From our sublime cabin in the woods we travelled each morning to the local hostel where the kids were staying. After a lot of faffing around, waxing skis and trying to get them to voluntarily pick up avalanche shovels we usually headed out just before 10am each morning. Along the way to our various destinations we would stop and play games, from more traditional head-to-head slalom races to more educational events such as building emergency stretchers with skis and poles and then racing around a course with a team-mate playing 'injured'. We even built snow forts and had snowball fights. Yup, it is a tough job...
For some kids this was the first time they had been skiing and it can be a baptism of fire. Despite the fairly flat terrain on the first few days there are plenty of spills. Learning to fall and get yourself vertical again are very important skills that accelerate the rest of the learning curve. Thankfully, apart from one black eye and a sore knee, there were no serious injuries.

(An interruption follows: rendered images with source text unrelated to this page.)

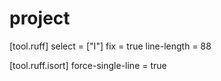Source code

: # project

[tool.ruff]
select = ["I"]
fix = true
line-length = 88

[tool.ruff.isort]
force-single-line = true

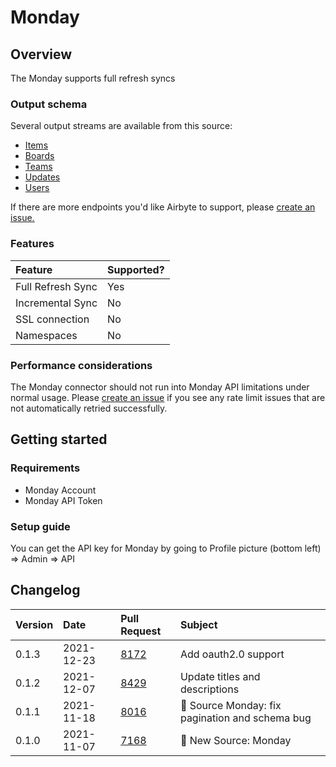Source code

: # Monday

## Overview

The Monday supports full refresh syncs

### Output schema

Several output streams are available from this source:

* [Items](https://api.developer.monday.com/docs/items-queries)
* [Boards](https://api.developer.monday.com/docs/groups-queries#groups-queries)
* [Teams](https://api.developer.monday.com/docs/teams-queries)
* [Updates](https://api.developer.monday.com/docs/updates-queries)
* [Users](https://api.developer.monday.com/docs/users-queries-1)

If there are more endpoints you'd like Airbyte to support, please [create an issue.](https://github.com/airbytehq/airbyte/issues/new/choose)

### Features

| Feature | Supported? |
| :--- | :--- |
| Full Refresh Sync | Yes |
| Incremental Sync | No |
| SSL connection | No |
| Namespaces | No |

### Performance considerations

The Monday connector should not run into Monday API limitations under normal usage. Please [create an issue](https://github.com/airbytehq/airbyte/issues) if you see any rate limit issues that are not automatically retried successfully.

## Getting started

### Requirements

* Monday Account
* Monday API Token

### Setup guide

You can get the API key for Monday by going to Profile picture (bottom left) => Admin => API

## Changelog

| Version | Date | Pull Request | Subject |
| :--- | :--- | :--- | :--- |
| 0.1.3 | 2021-12-23 | [8172](https://github.com/airbytehq/airbyte/pull/8172) | Add oauth2.0 support |
| 0.1.2 | 2021-12-07 | [8429](https://github.com/airbytehq/airbyte/pull/8429) | Update titles and descriptions |
| 0.1.1 | 2021-11-18 | [8016](https://github.com/airbytehq/airbyte/pull/8016) | 🐛 Source Monday: fix pagination and schema bug |
| 0.1.0 | 2021-11-07 | [7168](https://github.com/airbytehq/airbyte/pull/7168) | 🎉 New Source: Monday |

And no-one is impervious to a momentary lapse in concentration and a tumble. Each of the guides ate it at least once but the biggest cheers are saved for when the kid's teachers prove that they too are human.

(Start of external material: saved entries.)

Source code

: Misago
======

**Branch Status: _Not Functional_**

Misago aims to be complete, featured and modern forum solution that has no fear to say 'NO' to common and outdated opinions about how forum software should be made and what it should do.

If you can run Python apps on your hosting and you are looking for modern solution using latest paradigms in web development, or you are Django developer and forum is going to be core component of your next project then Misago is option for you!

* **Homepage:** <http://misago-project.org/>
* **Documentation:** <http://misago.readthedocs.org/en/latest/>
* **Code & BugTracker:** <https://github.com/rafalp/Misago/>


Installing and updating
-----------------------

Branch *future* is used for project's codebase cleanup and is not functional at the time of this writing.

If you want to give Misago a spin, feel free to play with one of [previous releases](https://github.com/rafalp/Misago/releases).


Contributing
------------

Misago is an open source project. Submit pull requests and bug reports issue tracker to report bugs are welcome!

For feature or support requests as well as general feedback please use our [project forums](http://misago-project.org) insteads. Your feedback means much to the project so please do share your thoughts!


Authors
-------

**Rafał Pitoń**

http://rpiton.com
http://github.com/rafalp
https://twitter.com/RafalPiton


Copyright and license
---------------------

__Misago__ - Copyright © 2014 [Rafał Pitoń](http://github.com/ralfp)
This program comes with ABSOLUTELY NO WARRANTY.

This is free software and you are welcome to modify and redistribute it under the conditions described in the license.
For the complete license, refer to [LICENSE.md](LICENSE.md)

I've never been fed so good. From the extensive breakfast buffets (that also allowed us to make decadent pack lunches) through bottomless bags of turmix, afternoon weenie roasts and endless evening buffets I'm going to have a hard time weaning myself down from 4,000 calories a day.

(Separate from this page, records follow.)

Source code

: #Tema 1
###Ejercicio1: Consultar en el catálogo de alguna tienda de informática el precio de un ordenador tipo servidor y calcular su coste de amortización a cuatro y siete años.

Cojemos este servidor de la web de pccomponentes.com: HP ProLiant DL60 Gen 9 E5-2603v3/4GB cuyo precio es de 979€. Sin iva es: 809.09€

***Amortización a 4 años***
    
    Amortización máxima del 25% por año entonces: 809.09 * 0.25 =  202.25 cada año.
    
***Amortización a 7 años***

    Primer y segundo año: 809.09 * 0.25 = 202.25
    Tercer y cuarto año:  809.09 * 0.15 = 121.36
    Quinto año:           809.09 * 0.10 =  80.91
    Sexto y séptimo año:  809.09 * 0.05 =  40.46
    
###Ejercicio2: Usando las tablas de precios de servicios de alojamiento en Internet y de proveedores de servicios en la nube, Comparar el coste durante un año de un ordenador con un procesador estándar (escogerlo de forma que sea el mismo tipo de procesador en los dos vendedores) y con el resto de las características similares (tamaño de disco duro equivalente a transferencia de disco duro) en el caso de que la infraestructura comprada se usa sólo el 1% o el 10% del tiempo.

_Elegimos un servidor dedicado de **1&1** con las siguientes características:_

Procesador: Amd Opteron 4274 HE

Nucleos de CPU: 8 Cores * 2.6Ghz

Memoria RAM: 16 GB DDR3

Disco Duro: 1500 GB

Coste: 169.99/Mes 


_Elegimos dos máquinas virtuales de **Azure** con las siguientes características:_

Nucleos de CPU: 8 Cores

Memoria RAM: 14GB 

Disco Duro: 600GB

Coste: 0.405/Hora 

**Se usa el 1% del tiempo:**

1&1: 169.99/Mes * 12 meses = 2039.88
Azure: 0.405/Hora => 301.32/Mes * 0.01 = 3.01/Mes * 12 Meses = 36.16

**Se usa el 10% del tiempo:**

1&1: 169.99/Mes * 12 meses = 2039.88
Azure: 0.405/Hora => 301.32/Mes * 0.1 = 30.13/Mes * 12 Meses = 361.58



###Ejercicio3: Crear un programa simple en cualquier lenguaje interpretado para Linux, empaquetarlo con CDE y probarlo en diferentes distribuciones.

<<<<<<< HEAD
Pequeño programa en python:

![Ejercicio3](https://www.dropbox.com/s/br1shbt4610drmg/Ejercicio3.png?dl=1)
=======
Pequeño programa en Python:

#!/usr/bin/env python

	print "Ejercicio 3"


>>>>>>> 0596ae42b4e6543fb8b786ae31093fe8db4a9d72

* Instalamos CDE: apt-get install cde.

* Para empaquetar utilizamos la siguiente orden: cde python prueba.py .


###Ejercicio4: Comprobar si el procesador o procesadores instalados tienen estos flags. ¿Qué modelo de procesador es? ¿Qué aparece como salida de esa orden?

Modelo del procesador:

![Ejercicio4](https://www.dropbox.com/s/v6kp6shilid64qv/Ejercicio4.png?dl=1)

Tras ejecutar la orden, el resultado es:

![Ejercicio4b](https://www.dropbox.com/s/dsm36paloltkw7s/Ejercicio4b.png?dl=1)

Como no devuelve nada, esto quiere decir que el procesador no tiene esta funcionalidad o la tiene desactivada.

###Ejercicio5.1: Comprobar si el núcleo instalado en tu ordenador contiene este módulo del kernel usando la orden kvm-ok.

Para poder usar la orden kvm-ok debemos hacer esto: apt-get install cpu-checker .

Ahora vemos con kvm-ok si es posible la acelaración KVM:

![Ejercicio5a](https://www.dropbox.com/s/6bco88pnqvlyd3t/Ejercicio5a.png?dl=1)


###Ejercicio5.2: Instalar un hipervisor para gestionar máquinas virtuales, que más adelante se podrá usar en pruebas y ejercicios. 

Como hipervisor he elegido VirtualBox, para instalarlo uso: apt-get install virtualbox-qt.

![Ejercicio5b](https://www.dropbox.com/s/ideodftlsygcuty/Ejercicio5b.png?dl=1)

So what do ski guides do with their weekend off? They go skiing of course. Friends came to visit me from the city and we spent a couple of days exploring the further reaches of the Mjølfjell valley, areas beyond where we had taken the school groups. It was good to practice avalanche skills and for them to experience the scary 'whumphing' of the snow pack, a sure sign of a high avalanche risk on the steeper slopes.
As the days wore on the guides learned to co-operate and anticipate each other. By the end of our time in Mjølfjell we were working well as a group and despite the weather's best efforts we were able to adapt and implement contingency plans with minimal disruption to the kids. As the big thaw continues we will have one more week of guiding after Easter before most of us hang up our skis and dream of summer.